● **Problem requirements**
Please transcribe exactly the lines from the one containing "for testing, just" through the end of the records below, both included, and nothing else.

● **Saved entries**
==*==

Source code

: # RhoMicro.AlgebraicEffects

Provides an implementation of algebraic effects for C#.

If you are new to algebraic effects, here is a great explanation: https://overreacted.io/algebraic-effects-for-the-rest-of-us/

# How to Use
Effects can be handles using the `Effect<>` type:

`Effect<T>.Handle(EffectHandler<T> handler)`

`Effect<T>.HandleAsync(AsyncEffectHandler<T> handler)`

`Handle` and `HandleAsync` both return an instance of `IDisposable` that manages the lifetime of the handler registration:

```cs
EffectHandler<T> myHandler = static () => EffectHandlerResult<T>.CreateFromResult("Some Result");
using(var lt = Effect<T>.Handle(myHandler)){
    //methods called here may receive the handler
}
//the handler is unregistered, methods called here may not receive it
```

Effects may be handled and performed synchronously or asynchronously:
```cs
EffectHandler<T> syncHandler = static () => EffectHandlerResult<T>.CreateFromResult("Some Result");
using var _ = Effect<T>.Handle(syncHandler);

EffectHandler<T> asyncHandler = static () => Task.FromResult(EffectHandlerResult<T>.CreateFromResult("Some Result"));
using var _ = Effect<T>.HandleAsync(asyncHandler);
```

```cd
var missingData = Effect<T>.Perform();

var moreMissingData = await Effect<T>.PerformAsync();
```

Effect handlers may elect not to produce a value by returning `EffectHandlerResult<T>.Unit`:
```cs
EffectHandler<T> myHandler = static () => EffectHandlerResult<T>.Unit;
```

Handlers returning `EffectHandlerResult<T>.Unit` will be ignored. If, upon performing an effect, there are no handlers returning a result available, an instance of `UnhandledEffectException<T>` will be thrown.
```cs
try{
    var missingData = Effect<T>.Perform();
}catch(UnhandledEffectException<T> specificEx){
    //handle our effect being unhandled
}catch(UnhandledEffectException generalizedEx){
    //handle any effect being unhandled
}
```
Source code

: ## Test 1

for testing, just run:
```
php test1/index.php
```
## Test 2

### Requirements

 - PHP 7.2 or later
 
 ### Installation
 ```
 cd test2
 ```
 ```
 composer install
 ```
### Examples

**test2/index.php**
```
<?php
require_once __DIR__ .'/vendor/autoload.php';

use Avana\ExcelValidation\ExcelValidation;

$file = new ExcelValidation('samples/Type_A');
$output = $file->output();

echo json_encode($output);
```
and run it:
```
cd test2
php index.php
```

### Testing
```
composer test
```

==*==

● **Written answer**
for testing, just run:
```
php test1/index.php
```
## Test 2

### Requirements

 - PHP 7.2 or later
 
 ### Installation
 ```
 cd test2
 ```
 ```
 composer install
 ```
### Examples

**test2/index.php**
```
<?php
require_once __DIR__ .'/vendor/autoload.php';

use Avana\ExcelValidation\ExcelValidation;

$file = new ExcelValidation('samples/Type_A');
$output = $file->output();

echo json_encode($output);
```
and run it:
```
cd test2
php index.php
```

### Testing
```
composer test
```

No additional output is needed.